Summarization of various structural variant breakpoints revealed by CRISPR/Cas9-mediated nanopore sequencing, MPseq, and SNP microarray. From left to right, SNP microarray revealed three chromoanagenesis regions: two on chromosome 3q and one on 7q (shown by red circles). Mate pair sequencing data is in a solid red circle, CRISPR/Cas9 nanopore sequencing data is in green circles, and overlapped data of MPseq and CRISPR/cas9 are in brown circles. (A,B) Complex SVs in the IGV view. Reads of chromosome 7q11.22 genomic region (69,431,166–69,480,285, A) and 3q21.3 genomic region (126,248,059–126,263,338, B). (C) Copy number variants by nanopore sequencing and SNP microarray.
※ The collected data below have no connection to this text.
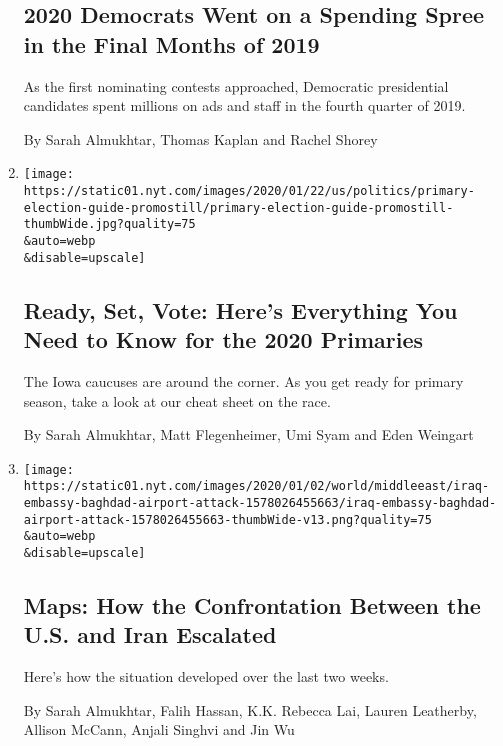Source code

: \begin{enumerate}
  \hypertarget{2020-democrats-went-on-a-spending-spree-in-the-final-months-of-2019}{%
  \subsection{2020 Democrats Went on a Spending Spree in the Final
  Months of
  2019}\label{2020-democrats-went-on-a-spending-spree-in-the-final-months-of-2019}}

  As the first nominating contests approached, Democratic presidential
  candidates spent millions on ads and staff in the fourth quarter of
  2019.

  By Sarah Almukhtar, Thomas Kaplan and Rachel Shorey
\item
  \href{/interactive/2020/01/24/us/politics/presidential-primary-election-guide.html}{}

  \texttt{[image: https://static01.nyt.com/images/2020/01/22/us/politics/primary-election-guide-promostill/primary-election-guide-promostill-thumbWide.jpg?quality=75\\\&auto=webp\\\&disable=upscale]}

  \hypertarget{ready-set-vote-heres-everything-you-need-to-know-for-the-2020-primaries}{%
  \subsection{Ready, Set, Vote: Here's Everything You Need to Know for
  the 2020
  Primaries}\label{ready-set-vote-heres-everything-you-need-to-know-for-the-2020-primaries}}

  The Iowa caucuses are around the corner. As you get ready for primary
  season, take a look at our cheat sheet on the race.

  By Sarah Almukhtar, Matt Flegenheimer, Umi Syam and Eden Weingart
\item
  \href{/interactive/2020/01/03/world/middleeast/iraq-embassy-baghdad-airport-attack.html}{}

  \texttt{[image: https://static01.nyt.com/images/2020/01/02/world/middleeast/iraq-embassy-baghdad-airport-attack-1578026455663/iraq-embassy-baghdad-airport-attack-1578026455663-thumbWide-v13.png?quality=75\\\&auto=webp\\\&disable=upscale]}

  \hypertarget{maps-how-the-confrontation-between-the-us-and-iran-escalated}{%
  \subsection{Maps: How the Confrontation Between the U.S. and Iran
  Escalated}\label{maps-how-the-confrontation-between-the-us-and-iran-escalated}}

  Here's how the situation developed over the last two weeks.

  By Sarah Almukhtar, Falih Hassan, K.K. Rebecca Lai, Lauren Leatherby,
  Allison McCann, Anjali Singhvi and Jin Wu
\end{enumerate}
Reads of chromosome 3q21.1 genomic region (121,889,250–122,611,342) show complex SVs including amplification, gain, and loss detected by nanopore sequencing, which were consistent with SNP microarray findings. Nanopore reads and SNP microarray data were analyzed by the VIA software to generate copy number variants. Chr: chromosome, CNVs: copy number variants, ROIs: regions of interest by CRISPR/cas9 guideRNAs, SVs: structural variants.

Figure 5

Repeat elements flanking the breakpoints of structural variants in this study. Alu = arthrobactor luteus; CR1 = chicken receptor 1, ERVL = endogenous retrovirus repetitive element, hAT = the hAT superfamily of DNA transposons; LINE = long interspersed nuclear element, L1 = LINE-1, L2 = LINE-2, LTR = long terminal repeat element, MIR = mammalian-wide interspersed repeat, SINE = short interspersed nuclear element.